We report the results of our first-principles investigation on the interaction of the nucleobases adenine (A), cytosine (C), guanine (G), thymine (T), and uracil (U) with graphene, carried out within the density-functional theory framework, with additional calculations utilizing Hartree-Fock plus second-order Møller-Plesset perturbation theory. The calculated binding energy of the nucleobases shows the following hierarchy: $\mathrm{G}>\mathrm{A}\approx \mathrm{T}\approx \mathrm{C}>\mathrm{U}$, with the equilibrium configuration being rather similar for all five of them. Our results clearly demonstrate that the nucleobases exhibit significantly different interaction strengths when physisorbed on graphene. The stabilizing factor in the interaction between the base molecule and graphene sheet is dominated by the molecular polarizability that allows a weakly attractive dispersion force to be induced between them. The present study represents a significant step toward a first-principles understanding of how the base sequence of DNA can affect its interaction with carbon nanotubes, as observed experimentally.

Figure 1

(Color online) Potential energy surface (PES) plot (in eV) for guanine on graphene. Qualitatively similar PES plots were obtained for the other four nucleobases. Approximately, a $3\times 3$ repetition of the unit cell is shown.

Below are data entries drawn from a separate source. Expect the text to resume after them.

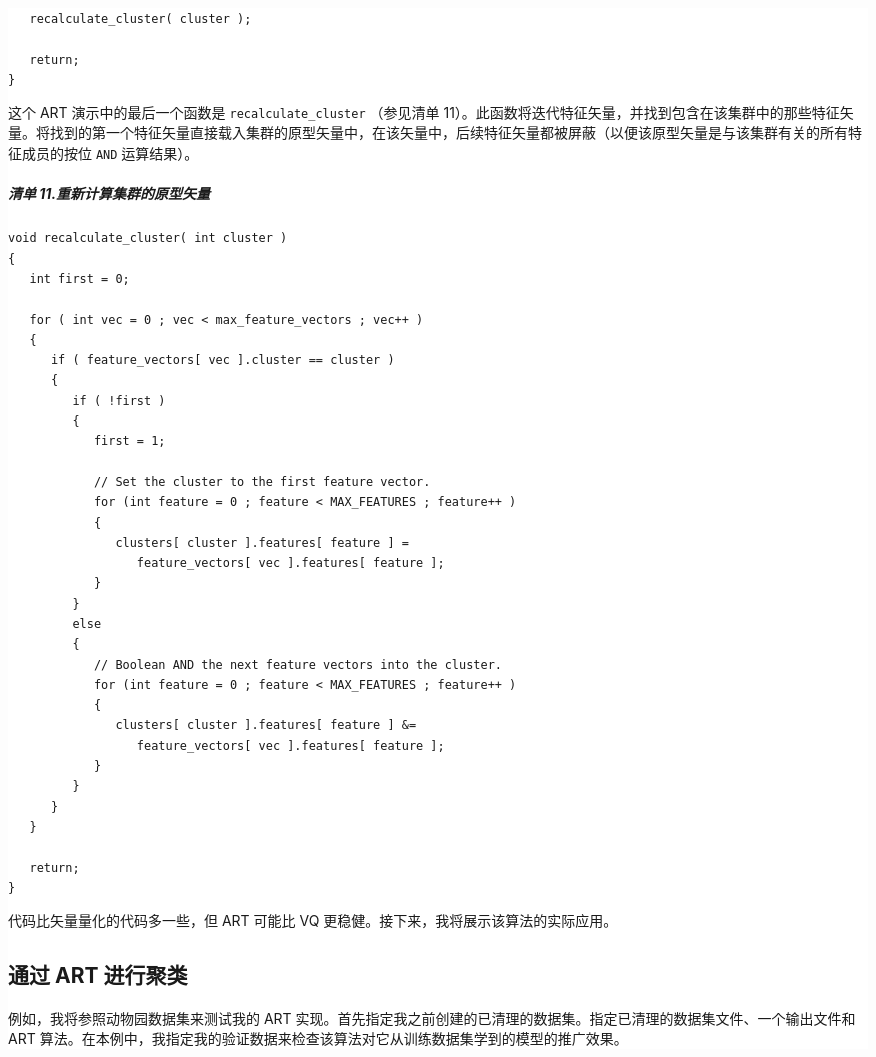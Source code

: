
 ```
   recalculate_cluster( cluster );

   return;
} 
```

这个 ART 演示中的最后一个函数是 `recalculate_cluster` （参见清单 11）。此函数将迭代特征矢量，并找到包含在该集群中的那些特征矢量。将找到的第一个特征矢量直接载入集群的原型矢量中，在该矢量中，后续特征矢量都被屏蔽（以便该原型矢量是与该集群有关的所有特征成员的按位 `AND` 运算结果）。

##### 清单 11.重新计算集群的原型矢量

```
void recalculate_cluster( int cluster )
{
   int first = 0;

   for ( int vec = 0 ; vec < max_feature_vectors ; vec++ )
   {
      if ( feature_vectors[ vec ].cluster == cluster )
      {
         if ( !first )
         {
            first = 1;

            // Set the cluster to the first feature vector.
            for (int feature = 0 ; feature < MAX_FEATURES ; feature++ )
            {
               clusters[ cluster ].features[ feature ] =
                  feature_vectors[ vec ].features[ feature ];
            }
         }
         else
         {
            // Boolean AND the next feature vectors into the cluster.
            for (int feature = 0 ; feature < MAX_FEATURES ; feature++ )
            {
               clusters[ cluster ].features[ feature ] &=
                  feature_vectors[ vec ].features[ feature ];
            }
         }
      }
   }

   return;
} 
```

代码比矢量量化的代码多一些，但 ART 可能比 VQ 更稳健。接下来，我将展示该算法的实际应用。

## 通过 ART 进行聚类

例如，我将参照动物园数据集来测试我的 ART 实现。首先指定我之前创建的已清理的数据集。指定已清理的数据集文件、一个输出文件和 ART 算法。在本例中，我指定我的验证数据来检查该算法对它从训练数据集学到的模型的推广效果。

The energy difference between peak and valley is approximately $0.10\mathrm{eV}$. The energy barriers separating adjacent global minima have heights of about $0.04–0.05\mathrm{eV}$, depending on the direction of translocation.

Figure 2

(Color online) Equilibrium geometry of nucleobases on top of graphene: (a) guanine, (b) adenine, (c) thymine, (d) cytosine, and (e) uracil.

Figure 3

(Color online) Plot of the relative total energy (black squares), exchange-correlation energy [blue (dark gray) diamonds], and kinetic energy [red (gray) triangles] of guanine (top panel) and adenine (bottom panel) adsorbed on graphene calculated as a function of the displacement from their respective equilibrium position.